Il marcha ainsi jusqu'à ce que le soleil à son zénith face gronder l'estomac du jeune chevalier. Roland alors s'arrêta et prit le déjeuner qu'il s'était préparé au matin, de baies et de fruits qui poussaient dans les bois environnants. Après quoi il se remit en route pour enfin atteindre le sommet du mont après une heure de marche supplémentaire.
Il termina son ascension sur un plateau dépourvu de boisement qui offrait un panorama sur tous les horizons, et jusqu'à son village, peut-être. Mais il ne prit pas le temps d'admirer le paysage, car il vit aussi, face à lui, l'ouverture béante de la Gueule du Diable ; cette grotte sombre et profonde qui s'offrait comme pour l'inviter en Enfer.
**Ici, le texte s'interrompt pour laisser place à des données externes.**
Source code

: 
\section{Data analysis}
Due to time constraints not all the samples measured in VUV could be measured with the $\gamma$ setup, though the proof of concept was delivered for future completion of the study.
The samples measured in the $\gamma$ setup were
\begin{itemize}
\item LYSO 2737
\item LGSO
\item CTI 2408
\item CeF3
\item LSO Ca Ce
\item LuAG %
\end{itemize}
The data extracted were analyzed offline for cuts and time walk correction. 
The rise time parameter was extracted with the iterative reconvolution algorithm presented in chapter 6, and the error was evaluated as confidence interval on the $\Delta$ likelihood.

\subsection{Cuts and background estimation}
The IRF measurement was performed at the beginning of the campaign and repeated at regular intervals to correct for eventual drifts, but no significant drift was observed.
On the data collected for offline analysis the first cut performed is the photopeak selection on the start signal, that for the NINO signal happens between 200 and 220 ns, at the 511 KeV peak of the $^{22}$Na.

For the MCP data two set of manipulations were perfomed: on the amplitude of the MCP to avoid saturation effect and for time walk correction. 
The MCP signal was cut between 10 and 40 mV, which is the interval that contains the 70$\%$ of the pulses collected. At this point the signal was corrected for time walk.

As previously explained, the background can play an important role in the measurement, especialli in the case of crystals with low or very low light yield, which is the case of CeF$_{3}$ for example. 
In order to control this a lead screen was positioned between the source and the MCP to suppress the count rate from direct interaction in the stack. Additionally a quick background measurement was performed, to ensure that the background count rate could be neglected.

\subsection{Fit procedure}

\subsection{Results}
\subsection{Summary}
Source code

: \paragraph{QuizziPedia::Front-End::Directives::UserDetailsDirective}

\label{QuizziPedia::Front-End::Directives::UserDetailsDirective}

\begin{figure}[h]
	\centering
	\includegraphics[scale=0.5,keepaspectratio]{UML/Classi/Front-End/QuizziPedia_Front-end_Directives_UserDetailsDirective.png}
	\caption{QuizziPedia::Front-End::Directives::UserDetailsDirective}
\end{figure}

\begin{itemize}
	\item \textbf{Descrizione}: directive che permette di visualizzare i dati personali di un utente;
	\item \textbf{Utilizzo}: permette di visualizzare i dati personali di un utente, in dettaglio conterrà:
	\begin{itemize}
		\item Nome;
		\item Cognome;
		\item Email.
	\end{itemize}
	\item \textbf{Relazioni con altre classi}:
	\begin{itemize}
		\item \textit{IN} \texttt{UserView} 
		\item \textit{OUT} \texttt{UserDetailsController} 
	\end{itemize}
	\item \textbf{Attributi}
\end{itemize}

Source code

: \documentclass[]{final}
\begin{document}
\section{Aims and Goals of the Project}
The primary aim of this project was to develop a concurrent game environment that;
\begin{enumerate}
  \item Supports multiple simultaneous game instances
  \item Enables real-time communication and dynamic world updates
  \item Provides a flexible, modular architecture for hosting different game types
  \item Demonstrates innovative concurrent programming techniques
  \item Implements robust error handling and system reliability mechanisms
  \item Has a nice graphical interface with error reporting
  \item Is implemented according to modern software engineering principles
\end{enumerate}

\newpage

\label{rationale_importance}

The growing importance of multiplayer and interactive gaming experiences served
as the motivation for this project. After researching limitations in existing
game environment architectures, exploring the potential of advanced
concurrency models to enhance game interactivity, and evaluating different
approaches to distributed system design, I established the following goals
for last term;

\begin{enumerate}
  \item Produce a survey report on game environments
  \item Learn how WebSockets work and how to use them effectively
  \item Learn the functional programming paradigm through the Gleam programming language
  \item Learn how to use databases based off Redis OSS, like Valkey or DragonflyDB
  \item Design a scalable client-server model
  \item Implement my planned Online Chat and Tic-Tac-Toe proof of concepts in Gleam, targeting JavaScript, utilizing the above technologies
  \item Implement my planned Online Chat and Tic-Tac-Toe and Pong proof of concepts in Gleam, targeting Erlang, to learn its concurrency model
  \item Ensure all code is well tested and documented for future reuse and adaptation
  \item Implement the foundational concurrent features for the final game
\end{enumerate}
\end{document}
Campé sur ses deux jambes, les sourcils froncés, il posa sa main droite sur la poignée de Durandal et la tira de sa ceinture, prêt à se battre.
- Dragon ! Héla-t-il en direction de la caverne. Je suis le chevalier Roland, et je te défie ! Viens, si tu l'oses, y répondre de ta personne, et tâter de Durandal, mon épée !
Il se passa un instant durant lequel Roland cru que le dragon n'avait pas entendu, puis enfin, des tremblements cadencés se firent ressentir, le sol bougea, les cailloux sautèrent sous les impulsions des pas de la bête.
Enfin, le dragon apparut aux yeux de Roland, se découpant dans l'embrasure de la grotte. A quatre pattes, sa hauteur devait atteindre celle de deux hommes. Sa tête, semée de cornes qui lui faisaient une couronne, semblait taillée dans le cuir le plus épais, et ses yeux dans le jais le plus obscur. Quant à ses dents, Roland ne pouvait pas encore les voir, mais il les devinait derrière sa gueule que surmontait deux narines laissant s'échapper d'épaisses volutes de fumée.
- Un enfant ? s'étonna le dragon avec un mouvement de surprise.
- Je suis le chevalier Roland ! reprit notre héros en brandissant son épée devant lui. Je te convoque en duel !
- Provoque, fit le dragon en prenant une position plus décontractée. Tu me provoques en duel.
Ignorant cette remarque, Roland ne répondit rien.
- Très bien, chevalier. Que comptes-tu faire avec le bâton de bois que tu tiens dans ta main ? demanda le dragon.
- Je n'ai que faire de tes sarcasmes ! Ils ne sont que la marque de ta position de faiblesse ! lança Roland, provocateur. Durandal te fera payer cher ton arrogance !
- Pourquoi donc voudrais-tu me terrasser ? fit le dragon. Aurais-je fait quelque chose de mal ? T'aurais-je porté préjudice à toi ou à ta famille ?
- Tu terrifie les gens de cette ville en contrebas ! répondit Roland. Les dragons n'ont que faire dans cette partie du royaume !
- Ah, si tu savais... dit le dragon. Nul endroit nous est promis, et nous sommes pourchassés à quelqu'endroit que nous allions. Les gens de cette ville n'ont vu que mon ombre dans le ciel, et la craignent sans raison. Mes ailes ne me mènent qu'aux dessus de ces monts, et mes repas ne sont fait que de vils animaux.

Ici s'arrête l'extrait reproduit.